Ein Maitag war es, so golden und sonnendurchleuchtet wie noch keiner zuvor. Da hielt wieder der »Rumpelkäfig« vor dem Forsthause in Hain. Der alte Liebig knallte so unternehmungslustig mit der Peitsche, und die »gutten Pfärdel« scharrten so ungeduldig den Boden, als wüßten sie, daß sie Hänschen heute wieder ins Waldheim zurückzubringen hätten. – Da kam sie, mindestens um einen halben Kopf emporgeschossen während der langen Krankheit. Noch etwas blaß, aber mit glückseligen Augen. Auf einer Seite von Tante Klärchen geführt, auf der andern von der treuen Mieke, die es sich nicht hatte nehmen lassen, Hänschen persönlich zurückzuholen. Sämtliche Försterkinder, Vergißmeinnicht in den Händen, gaben ihr das Geleit. Der Förster schleppte das Gepäck zum Wagen, seine Frau schnitt noch schnell einen Busch von dem roten Flieder, den Hänschen besonders liebte.

So viel Hände streckten sich ihr abschiednehmend entgegen, daß Hänschen gar nicht wußte, welche sie zuerst drücken sollte, welche von den Kinderärmchen sich zuerst zärtlich um ihren Hals legen sollten. Wem sie zuerst danken sollte für die treue Fürsorge und aufopfernde Menschenliebe, welche die guten Leute dem fremden Mädchen hatten angedeihen lassen. Und da zeigte Hänschen, daß sie ihre lebhafte Empfindung trotz der Krankheit, trotzdem sie Schritt für Schritt wie ein altes Mütterchen am Arm ihrer Führerinnen machen mußte, nicht eingebüßt hatte. Ehe sie in den »Rumpelkäfig« stieg, fiel sie der blonden Försterfrau um den Hals und dankte ihr mit einem Kuß für all die Güte.

Blitz, Schnupp und Waldmann, die drei Getreuen des Försters, gaben dem Wagen kläffend durch das ganze Dorf das Geleit. Überall stürzten die Bewohner an das Fenster, um das »todkranke Mädel«, welches Ortsgespräch geworden war, jetzt leibhaftig gesund zu sehen.
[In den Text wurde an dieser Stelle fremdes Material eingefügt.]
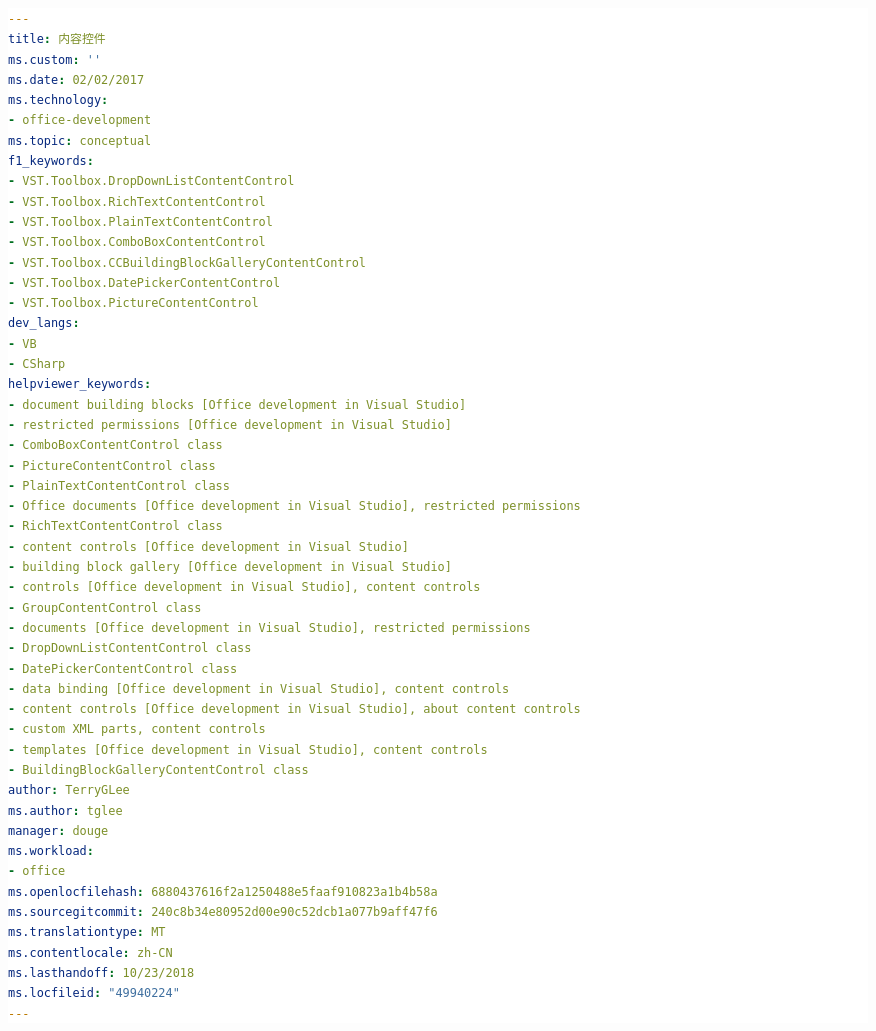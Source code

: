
 ```yaml
---
title: 内容控件
ms.custom: ''
ms.date: 02/02/2017
ms.technology:
- office-development
ms.topic: conceptual
f1_keywords:
- VST.Toolbox.DropDownListContentControl
- VST.Toolbox.RichTextContentControl
- VST.Toolbox.PlainTextContentControl
- VST.Toolbox.ComboBoxContentControl
- VST.Toolbox.CCBuildingBlockGalleryContentControl
- VST.Toolbox.DatePickerContentControl
- VST.Toolbox.PictureContentControl
dev_langs:
- VB
- CSharp
helpviewer_keywords:
- document building blocks [Office development in Visual Studio]
- restricted permissions [Office development in Visual Studio]
- ComboBoxContentControl class
- PictureContentControl class
- PlainTextContentControl class
- Office documents [Office development in Visual Studio], restricted permissions
- RichTextContentControl class
- content controls [Office development in Visual Studio]
- building block gallery [Office development in Visual Studio]
- controls [Office development in Visual Studio], content controls
- GroupContentControl class
- documents [Office development in Visual Studio], restricted permissions
- DropDownListContentControl class
- DatePickerContentControl class
- data binding [Office development in Visual Studio], content controls
- content controls [Office development in Visual Studio], about content controls
- custom XML parts, content controls
- templates [Office development in Visual Studio], content controls
- BuildingBlockGalleryContentControl class
author: TerryGLee
ms.author: tglee
manager: douge
ms.workload:
- office
ms.openlocfilehash: 6880437616f2a1250488e5faaf910823a1b4b58a
ms.sourcegitcommit: 240c8b34e80952d00e90c52dcb1a077b9aff47f6
ms.translationtype: MT
ms.contentlocale: zh-CN
ms.lasthandoff: 10/23/2018
ms.locfileid: "49940224"
---
```

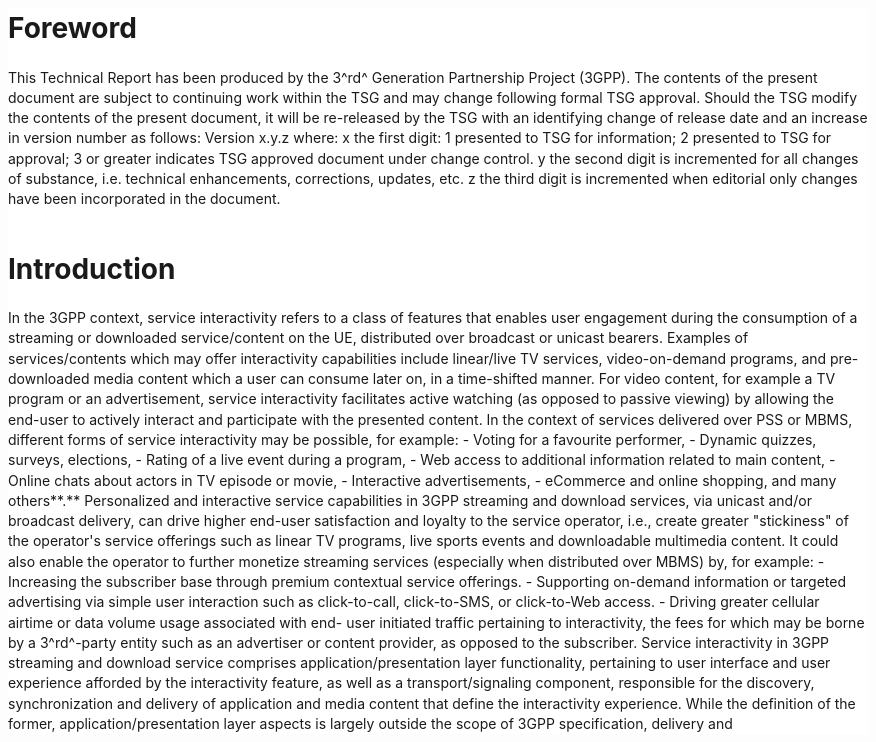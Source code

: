 # Foreword
This Technical Report has been produced by the 3^rd^ Generation Partnership
Project (3GPP).
The contents of the present document are subject to continuing work within the
TSG and may change following formal TSG approval. Should the TSG modify the
contents of the present document, it will be re-released by the TSG with an
identifying change of release date and an increase in version number as
follows:
Version x.y.z
where:
x the first digit:
1 presented to TSG for information;
2 presented to TSG for approval;
3 or greater indicates TSG approved document under change control.
y the second digit is incremented for all changes of substance, i.e. technical
enhancements, corrections, updates, etc.
z the third digit is incremented when editorial only changes have been
incorporated in the document.
# Introduction
In the 3GPP context, service interactivity refers to a class of features that
enables user engagement during the consumption of a streaming or downloaded
service/content on the UE, distributed over broadcast or unicast bearers.
Examples of services/contents which may offer interactivity capabilities
include linear/live TV services, video-on-demand programs, and pre-downloaded
media content which a user can consume later on, in a time-shifted manner. For
video content, for example a TV program or an advertisement, service
interactivity facilitates active watching (as opposed to passive viewing) by
allowing the end-user to actively interact and participate with the presented
content. In the context of services delivered over PSS or MBMS, different
forms of service interactivity may be possible, for example:
\- Voting for a favourite performer,
\- Dynamic quizzes, surveys, elections,
\- Rating of a live event during a program,
\- Web access to additional information related to main content,
\- Online chats about actors in TV episode or movie,
\- Interactive advertisements,
\- eCommerce and online shopping,
and many others**.**
Personalized and interactive service capabilities in 3GPP streaming and
download services, via unicast and/or broadcast delivery, can drive higher
end-user satisfaction and loyalty to the service operator, i.e., create
greater \"stickiness\" of the operator\'s service offerings such as linear TV
programs, live sports events and downloadable multimedia content. It could
also enable the operator to further monetize streaming services (especially
when distributed over MBMS) by, for example:
\- Increasing the subscriber base through premium contextual service
offerings.
\- Supporting on-demand information or targeted advertising via simple user
interaction such as click-to-call, click-to-SMS, or click-to-Web access.
\- Driving greater cellular airtime or data volume usage associated with end-
user initiated traffic pertaining to interactivity, the fees for which may be
borne by a 3^rd^-party entity such as an advertiser or content provider, as
opposed to the subscriber.
Service interactivity in 3GPP streaming and download service comprises
application/presentation layer functionality, pertaining to user interface and
user experience afforded by the interactivity feature, as well as a
transport/signaling component, responsible for the discovery, synchronization
and delivery of application and media content that define the interactivity
experience. While the definition of the former, application/presentation layer
aspects is largely outside the scope of 3GPP specification, delivery and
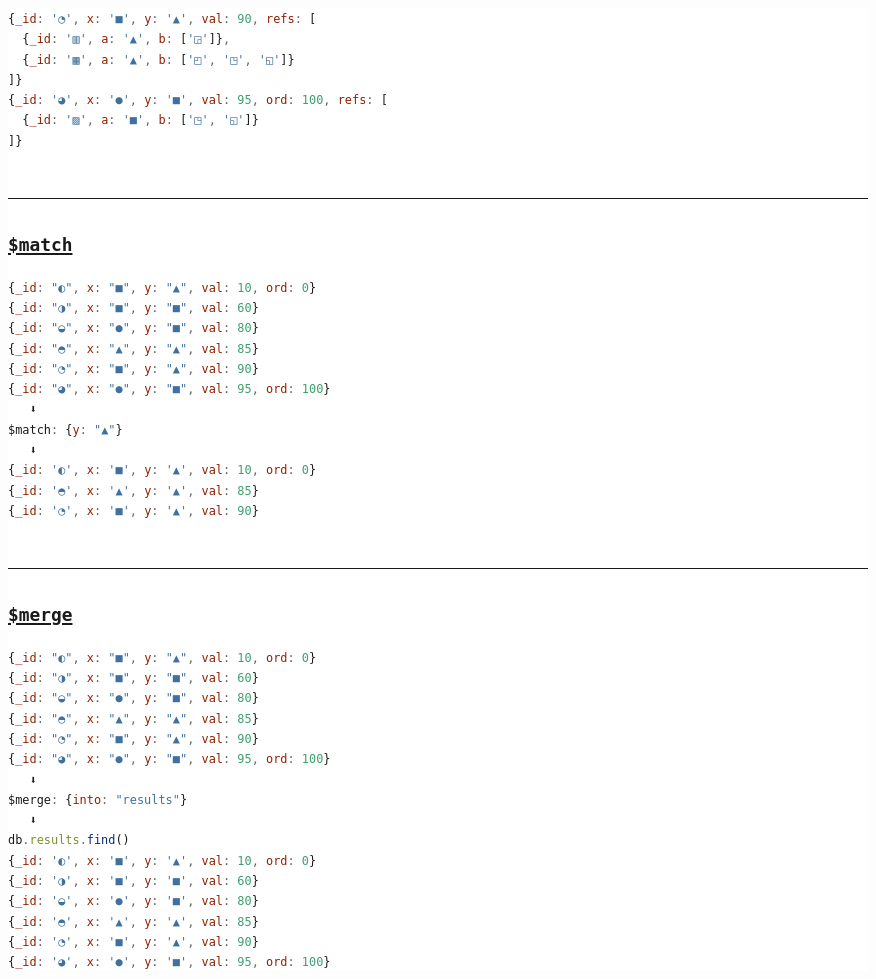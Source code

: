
 ```javascript
{_id: '◔', x: '■', y: '▲', val: 90, refs: [
  {_id: '▥', a: '▲', b: ['◲']},
  {_id: '▦', a: '▲', b: ['◰', '◳', '◱']}
]}
{_id: '◕', x: '●', y: '■', val: 95, ord: 100, refs: [
  {_id: '▨', a: '■', b: ['◳', '◱']}
]}   
```

&nbsp;

---

<a name="stage_match"></a>
## [`$match`](https://www.mongodb.com/docs/manual/reference/operator/aggregation/match/)

```javascript
{_id: "◐", x: "■", y: "▲", val: 10, ord: 0}
{_id: "◑", x: "■", y: "■", val: 60}
{_id: "◒", x: "●", y: "■", val: 80}
{_id: "◓", x: "▲", y: "▲", val: 85}
{_id: "◔", x: "■", y: "▲", val: 90}
{_id: "◕", x: "●", y: "■", val: 95, ord: 100}
   ⬇︎      
$match: {y: "▲"}  
   ⬇︎      
{_id: '◐', x: '■', y: '▲', val: 10, ord: 0}
{_id: '◓', x: '▲', y: '▲', val: 85}
{_id: '◔', x: '■', y: '▲', val: 90}   
```

&nbsp;

---

<a name="stage_merge"></a>
## [`$merge`](https://www.mongodb.com/docs/manual/reference/operator/aggregation/merge/)

```javascript
{_id: "◐", x: "■", y: "▲", val: 10, ord: 0}
{_id: "◑", x: "■", y: "■", val: 60}
{_id: "◒", x: "●", y: "■", val: 80}
{_id: "◓", x: "▲", y: "▲", val: 85}
{_id: "◔", x: "■", y: "▲", val: 90}
{_id: "◕", x: "●", y: "■", val: 95, ord: 100}
   ⬇︎      
$merge: {into: "results"}
   ⬇︎      
db.results.find()   
{_id: '◐', x: '■', y: '▲', val: 10, ord: 0}
{_id: '◑', x: '■', y: '■', val: 60}
{_id: '◒', x: '●', y: '■', val: 80}
{_id: '◓', x: '▲', y: '▲', val: 85}
{_id: '◔', x: '■', y: '▲', val: 90}
{_id: '◕', x: '●', y: '■', val: 95, ord: 100}   
```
Da war das »Rübezahl-Häuschen«, in dem Hänschen zuerst Unterkunft gefunden. Wirklich, es stand noch immer auf demselben Fleck. Und der »Kleinert Karl« lehnte mit seiner Pfeife in der Tür und schmunzelte, als Hänschen vorüberfuhr. Denn er maß sich genau soviel Anteil an ihrer Genesung zu wie dem Doktor.

Dann nahm der Frühlingswald die dem Leben Zurückgegebene auf. Maiglöckchen läuteten zart, ganz zart, den Willkomm. Der Frühlingswind blies dazu auf seidenweicher Harfe. Wie unter einem grünen Dom fuhr Hänschen unter der sonnendurchflirrten Wipfelkuppel der Buchen dahin. Bis der Wald sich auftat, und die ganze leuchtendblaue Kette des Riesengebirges grüßte. Nur auf der Schneekoppe lag ein leichtes Wölkchen. Fast sah es aus wie ein Gesicht mit langem Bart. War das Rübezahl, welcher der Heimfahrt des davongelaufenen Hänschens zuschaute?